Just to be clear:
I'm interested in identifying the expected growth bounds rather than limiting tables arbitrarily.
If someone knows X months or years of data is required for certain tables, feel free to speak up and Ops will ensure necessary storage capacity is planned in time.
On Thu, Jul 3, 2014 at 2:57 PM, Dario Taraborelli < dtaraborelli@wikimedia.org> wrote:
I have the feeling there’s no need to keep 114Gb of raw client-side instrumentation data for tofu detection.
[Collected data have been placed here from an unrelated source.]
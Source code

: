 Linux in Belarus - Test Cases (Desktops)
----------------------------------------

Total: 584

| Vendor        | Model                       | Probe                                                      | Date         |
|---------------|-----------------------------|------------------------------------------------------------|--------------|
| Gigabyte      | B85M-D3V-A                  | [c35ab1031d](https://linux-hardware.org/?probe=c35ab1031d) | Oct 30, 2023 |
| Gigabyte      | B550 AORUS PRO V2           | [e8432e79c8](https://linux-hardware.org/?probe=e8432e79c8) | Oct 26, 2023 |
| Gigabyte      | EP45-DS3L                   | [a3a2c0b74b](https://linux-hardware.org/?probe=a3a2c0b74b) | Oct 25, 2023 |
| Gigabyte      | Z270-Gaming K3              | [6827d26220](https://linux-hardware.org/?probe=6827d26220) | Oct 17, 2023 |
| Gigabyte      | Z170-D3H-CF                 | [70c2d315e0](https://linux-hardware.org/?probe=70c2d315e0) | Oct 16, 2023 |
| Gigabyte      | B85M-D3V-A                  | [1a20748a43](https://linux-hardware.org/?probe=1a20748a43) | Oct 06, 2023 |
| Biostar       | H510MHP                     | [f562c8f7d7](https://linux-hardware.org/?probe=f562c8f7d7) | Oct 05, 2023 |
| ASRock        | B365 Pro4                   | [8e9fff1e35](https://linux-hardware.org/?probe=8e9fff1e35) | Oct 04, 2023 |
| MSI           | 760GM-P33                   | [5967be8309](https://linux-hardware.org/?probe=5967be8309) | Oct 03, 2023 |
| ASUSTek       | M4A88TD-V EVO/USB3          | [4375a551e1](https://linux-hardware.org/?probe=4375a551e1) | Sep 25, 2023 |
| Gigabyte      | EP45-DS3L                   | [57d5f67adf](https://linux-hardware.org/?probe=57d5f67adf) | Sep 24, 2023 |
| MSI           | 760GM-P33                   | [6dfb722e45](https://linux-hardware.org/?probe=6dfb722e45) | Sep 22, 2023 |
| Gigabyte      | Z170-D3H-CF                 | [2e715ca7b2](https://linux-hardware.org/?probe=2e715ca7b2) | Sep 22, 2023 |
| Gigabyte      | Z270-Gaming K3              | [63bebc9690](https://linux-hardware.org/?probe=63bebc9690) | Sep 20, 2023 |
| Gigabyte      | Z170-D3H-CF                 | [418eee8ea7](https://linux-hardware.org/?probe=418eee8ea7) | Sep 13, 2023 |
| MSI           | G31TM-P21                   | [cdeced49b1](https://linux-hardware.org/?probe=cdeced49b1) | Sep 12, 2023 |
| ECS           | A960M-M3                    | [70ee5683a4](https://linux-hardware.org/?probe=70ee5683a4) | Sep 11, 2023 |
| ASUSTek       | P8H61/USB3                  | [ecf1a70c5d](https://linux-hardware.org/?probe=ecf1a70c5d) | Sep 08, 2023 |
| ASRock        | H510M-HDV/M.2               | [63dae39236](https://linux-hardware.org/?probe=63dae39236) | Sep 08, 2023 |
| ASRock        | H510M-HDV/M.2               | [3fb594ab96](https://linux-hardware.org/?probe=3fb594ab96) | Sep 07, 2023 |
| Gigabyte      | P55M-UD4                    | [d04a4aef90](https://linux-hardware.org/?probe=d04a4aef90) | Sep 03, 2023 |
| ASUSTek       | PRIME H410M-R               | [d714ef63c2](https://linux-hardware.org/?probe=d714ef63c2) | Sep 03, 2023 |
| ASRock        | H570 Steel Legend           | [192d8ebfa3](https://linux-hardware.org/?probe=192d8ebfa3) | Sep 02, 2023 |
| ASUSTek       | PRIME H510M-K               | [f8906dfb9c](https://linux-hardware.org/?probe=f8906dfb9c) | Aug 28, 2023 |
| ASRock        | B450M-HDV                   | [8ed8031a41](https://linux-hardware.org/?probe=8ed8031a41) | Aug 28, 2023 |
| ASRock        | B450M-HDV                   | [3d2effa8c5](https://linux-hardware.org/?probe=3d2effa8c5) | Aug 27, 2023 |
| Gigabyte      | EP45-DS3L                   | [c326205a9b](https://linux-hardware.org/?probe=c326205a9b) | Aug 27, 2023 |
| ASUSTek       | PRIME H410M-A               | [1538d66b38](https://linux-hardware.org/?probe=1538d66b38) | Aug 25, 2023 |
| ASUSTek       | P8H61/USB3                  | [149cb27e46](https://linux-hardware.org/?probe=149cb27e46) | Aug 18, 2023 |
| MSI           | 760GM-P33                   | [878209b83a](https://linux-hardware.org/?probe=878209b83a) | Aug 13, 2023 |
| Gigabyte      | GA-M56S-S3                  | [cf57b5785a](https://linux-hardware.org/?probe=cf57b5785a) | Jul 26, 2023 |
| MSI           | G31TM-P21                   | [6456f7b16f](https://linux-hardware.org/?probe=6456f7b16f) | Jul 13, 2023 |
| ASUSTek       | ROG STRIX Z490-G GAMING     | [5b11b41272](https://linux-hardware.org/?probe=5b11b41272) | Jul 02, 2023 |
Copying Amir, Gilles and Jon who are the respective owners of the schemas in Sean’s list.
On Jul 2, 2014, at 7:44 PM, Oliver Keyes okeyes@wikimedia.org wrote:
he odd name is frustrating to me too :/. I'd be interested to see if we need the MV tables (or, the really old data in them): as I understand it those are aggregated for public consumption fairly regularly.
On 2 July 2014 22:21, Sean Pringle springle@wikimedia.org wrote:
Hi :)
The following table is easily the largest in eventlogging and growing fastest:
114G UniversalLanguageSelector-tofu_7629564
Is there a plan for purging old data from this one? I realize it's mostly new data; just wondering if growth will be unbounded.
Why does it have an odd name "-tofu"? Is it intended?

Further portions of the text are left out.